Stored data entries
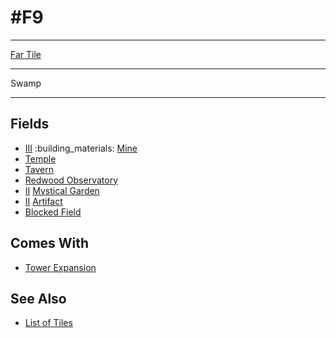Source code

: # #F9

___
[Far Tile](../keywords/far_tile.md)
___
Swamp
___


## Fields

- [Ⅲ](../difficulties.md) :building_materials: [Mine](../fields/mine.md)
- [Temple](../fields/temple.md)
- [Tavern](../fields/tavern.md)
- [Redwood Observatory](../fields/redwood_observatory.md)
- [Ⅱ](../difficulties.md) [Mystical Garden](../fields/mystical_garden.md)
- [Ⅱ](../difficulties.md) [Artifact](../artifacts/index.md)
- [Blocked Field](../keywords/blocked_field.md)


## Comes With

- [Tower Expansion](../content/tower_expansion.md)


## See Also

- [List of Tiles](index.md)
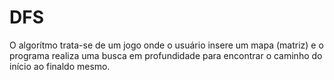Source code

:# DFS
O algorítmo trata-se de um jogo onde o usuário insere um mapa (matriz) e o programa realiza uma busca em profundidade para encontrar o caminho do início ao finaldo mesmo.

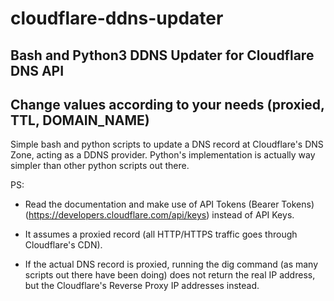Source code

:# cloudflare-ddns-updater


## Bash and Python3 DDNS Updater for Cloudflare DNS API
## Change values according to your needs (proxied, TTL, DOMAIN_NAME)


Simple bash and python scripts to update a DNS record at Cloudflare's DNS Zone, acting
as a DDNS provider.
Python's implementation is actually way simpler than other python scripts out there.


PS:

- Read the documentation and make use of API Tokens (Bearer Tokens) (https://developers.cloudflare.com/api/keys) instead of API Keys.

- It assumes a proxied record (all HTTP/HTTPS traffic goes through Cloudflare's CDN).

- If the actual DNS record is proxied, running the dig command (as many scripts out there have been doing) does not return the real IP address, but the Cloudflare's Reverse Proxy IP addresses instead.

**Your objective**
Pictures stay out. Repeat only the lines from the beginning of the data through the line that has "- [Ⅱ](../difficulties.md) [Artifact](../artifacts/index.md)".

**Solution**
Source code

: # #F9

___
[Far Tile](../keywords/far_tile.md)
___
Swamp
___


## Fields

- [Ⅲ](../difficulties.md) :building_materials: [Mine](../fields/mine.md)
- [Temple](../fields/temple.md)
- [Tavern](../fields/tavern.md)
- [Redwood Observatory](../fields/redwood_observatory.md)
- [Ⅱ](../difficulties.md) [Mystical Garden](../fields/mystical_garden.md)
- [Ⅱ](../difficulties.md) [Artifact](../artifacts/index.md)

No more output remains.